The Republic of Ireland’s tánaiste (deputy prime minister) Simon Coveney urged Mrs May to speed up Brexit talks just hours after she was handed letters of resignation by her Brexit Secretary and Foreign Secretary.
While the Irish government dismissed the resignations as important, saying they would continue to negotiate with Mrs May herself, Mr Coveney’s comments will merely add to Mrs May’s growing Brexit headache.
He welcomed progress made at last Friday’s Chequers meeting but pointedly issued a reminder to Mrs May of her race against time to secure an exit deal with the EU.
Mr Coveney said: “There really is only about eight weeks of negotiations left and so from what I’ve said and from what the Taoiseach said, the repositioning of the United Kingdom from the Chequers meeting on Friday is welcome.
“I don’t think we should be distracted now by some of the political challenges that are going on at Westminister.”
Mr Coveney’s stance on Mr Davis’s and Mr Johnson’s resignations comes after Sinn Féin leader Mary Lou McDonald said Ireland must not become collateral damage amid a Tory civil war.
She said: “Our sole priority is the protection of Irish interests north and south.
“The civil war within the Tory Party is a matter for the Tories, and let no-one imagine that Ireland will be the collateral damage for the Tory Brexit or for that matter that we will pick up the tab for the Tory civil war.”
Ms McDonald also warned that the UK should not “persist with a strategy that is about brinkmanship” and referenced the Good Friday Agreement, also known as the Belfast Agreement, a major political development in the northern Ireland peace process of the 1990s.
She said: “We need an answer to the Irish question, Europe has provided that answer by way of the Irish protocol.
“Mrs May seems still to be at sixes and sevens and is causing confusion in terms of what her and her Government’s position is.”
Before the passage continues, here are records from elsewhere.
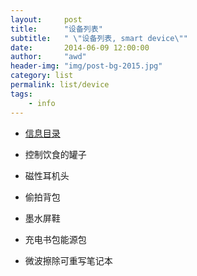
 ```yaml
---
layout:     post
title:      "设备列表"
subtitle:   " \"设备列表, smart device\""
date:       2014-06-09 12:00:00
author:     "awd"
header-img: "img/post-bg-2015.jpg"
category: list
permalink: list/device
tags:
    - info
---
```

- [信息目录](/info/)

- 控制饮食的罐子
- 磁性耳机头
- 偷拍背包
- 墨水屏鞋
- 充电书包能源包
- 微波擦除可重写笔记本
She added: “They say they are leaving the customs union and the single market, we know that the stated objectives of protecting the Good Friday Agreement, avoiding a hardening of the border, protecting citizens’ rights, demands that specific arrangements are agreed for the north of Ireland.
Today, Conservative backbencher Andrew Bridgen submitted a furious letter of no confidence to the party’s powerful 1922 Committee.